The Washington PostDemocracy Dies in Darkness

In turnabout, Netanyahu courts Arab voters he once called a threat

Israeli Prime Minister Benjamin Netanyahu, center, visits a coronavirus vaccination site in the Arab Israeli village of Abu Ghosh near Jerusalem on March 9. (Gil Cohen-Magen/AFP/Getty Images)

AL-SAYYID, ISRAEL — In previous elections, Israeli Prime Minister Benjamin Netanyahu cast Arab voters as a peril, warning they were "heading to the polling stations in droves." He threatened two years ago to mount cameras at the polls in Arab communities — a move critics said was meant to suppress turnout — and he has disparaged elected Arab politicians as "supporters of terrorism."

Now, as the country prepares for elections on Tuesday, Netanyahu is the one asking Arab Israelis to come out in droves — to vote for him.

In a turnabout, the prime minister, who is routinely slammed for stoking anger and suspicion toward Israel’s Arab population, is coming to towns like this dusty Bedouin village in the Negev Desert looking for support.

He is finding at least a few takers.
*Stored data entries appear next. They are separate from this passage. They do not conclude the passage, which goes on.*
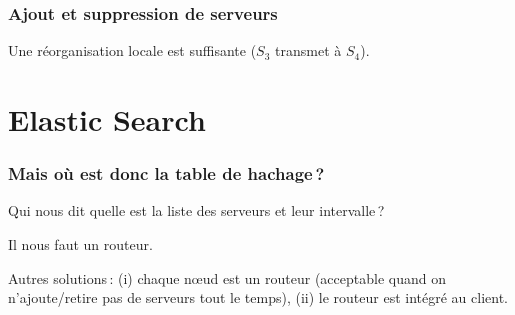 \begin{frame}
\frametitle{Ajout et suppression de serveurs}



\vfill

Une réorganisation \alert{locale} est suffisante ($S_3$ transmet à $S_4$).

\end{frame}

\section{Elastic Search}


\begin{frame}
\frametitle{Mais où est donc la table de hachage\,?}

\alert{Qui nous dit quelle est la liste des serveurs et leur intervalle}\,?

\smallskip

Il nous faut un \alert{routeur}.

\smallskip

\smallskip

Autres solutions\,: (i) chaque nœud est un routeur (acceptable
quand on n'ajoute/retire pas de serveurs tout le temps), (ii) le routeur est intégré au client.

\end{frame}



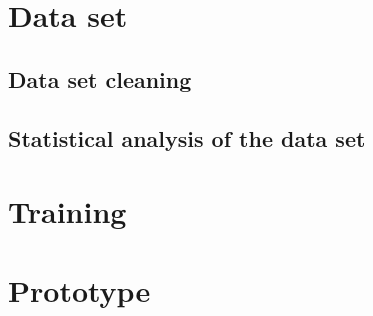 \section{Data set}
\label{sec:Data-Set}

\subsection{Data set cleaning}
\label{sub:Data-Set-Cleaning}

\subsection{Statistical analysis of the data set}
\label{sub:Statistical-Analysis-Data-Set}

\section{Training}
\label{sec:Training}

\section{Prototype}
\label{sec:Prototype}
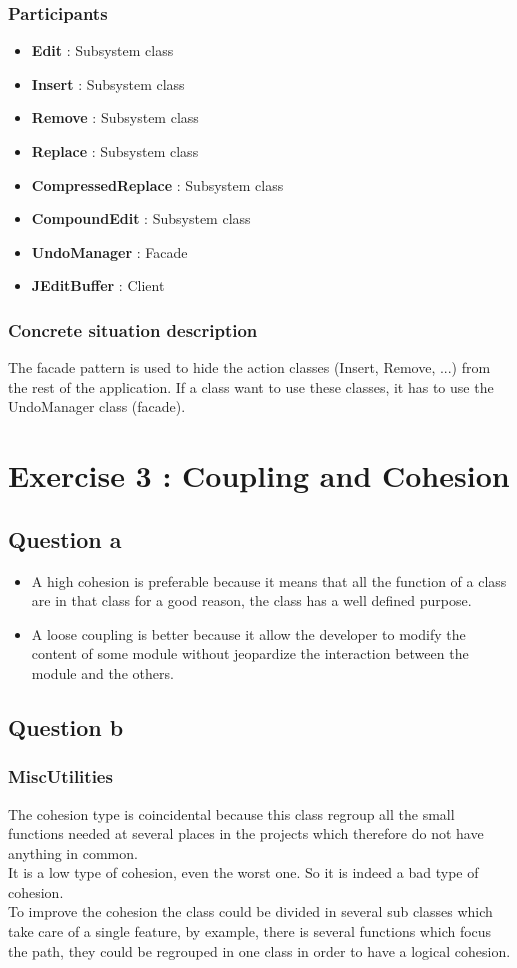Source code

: \documentclass[a4paper,10pt]{article}
\begin{document}
\subsubsection[Participants]{Participants\footnotemark[1]}
\begin{itemize}
 \item \textbf{Edit} : Subsystem class
 \item \textbf{Insert} : Subsystem class
 \item \textbf{Remove} : Subsystem class
 \item \textbf{Replace} : Subsystem class
 \item \textbf{CompressedReplace} : Subsystem class
 \item \textbf{CompoundEdit} : Subsystem class
 \item \textbf{UndoManager} : Facade
 \item \textbf{JEditBuffer} : Client
\end{itemize}

\subsubsection{Concrete situation description}
The facade pattern is used to hide the action classes (Insert, Remove, ...) from the rest of the application. If a class want to use these classes, it has to use the UndoManager class (facade).

\section{Exercise 3 : Coupling and Cohesion}
\subsection{Question a}
\begin{itemize}
\item A high cohesion is preferable because it means that all the function of a class are in that class for a good reason, the class has a well defined purpose.
\item A loose coupling is better because it allow the developer to modify the content of some module without jeopardize the interaction between the module and the others.
\end{itemize}
\subsection{Question b}
\subsubsection{MiscUtilities}
The cohesion type is coincidental because this class regroup all the small functions needed at several places in the projects which therefore do not have anything in common.\\
It is a low type of cohesion, even the worst one. So it is indeed a bad type of cohesion.\\
To improve the cohesion the class could be divided in several sub classes which take care of a single feature, by example, there is several functions which focus the path, they could be regrouped in one class in order to have a logical cohesion.
\end{document}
Some Arabs, frustrated with their own politicians, say they are willing to bet that Netanyahu will repay their votes with more spending on police, roads and other infrastructure in their communities, some of Israel’s poorest.

“This time, I’m going for Bibi,” said Ibrahim al-Sayyid, referring to Netanyahu by his nickname. Sayyid was one of the village elders who sat down earlier this month for cardamom-spiced Arabic coffee with Netanyahu when his campaign brought him to this village of stone houses and metal shacks flanking the highway.

“For decades, the Arab parties and the left parties have not helped us. This time, we need to go with the biggest, strongest party of them all,” said Sayyid, 54, who owns a security company.

Pollsters say Netanyahu’s campaign blitz may produce a boomlet of 50,000 or so votes for his Likud party. That represents just a fraction of Israel’s 1 million Arab voters, but it could be enough to add a seat, possibly even two, to Netanyahu’s total as he scrambles to assemble a slim parliamentary majority.

And it would be a significant spike over the 10,000 votes Likud received from Arabs in the last election a year ago.

“It would be a historic achievement,” said Yousef Makladeh, an Arab Israeli pollster focused on the Arab population, a fifth of Israel’s citizens.

Netanyahu’s Arab outreach comes as he is scouring the Israeli electorate for any vote that could help fend off a serious challenge from his right. In Israel’s fourth election in two years, two of his former Likud proteges, Naftali Bennett and Gideon Saar, lead parties that could drain votes from Netanyahu’s coalition of right-wing and ultra-Orthodox Jewish factions.

Netanyahu is reaching beyond them to pluck from both ends of Israel’s political spectrum. He has offered a spot on his slate to Itamar Ben-Gvir, the head of the Jewish Power party and a former activist in a now-banned extremist party that advocated pushing Arabs out of Israel.

The prime minister has also been visiting Arab towns and villages, from the southern desert to the predominantly Arab “Triangle” region north of Tel Aviv. He made a point of repeatedly stopping at coronavirus inoculation centers in these communities to tout Israel’s rapid vaccine rollout.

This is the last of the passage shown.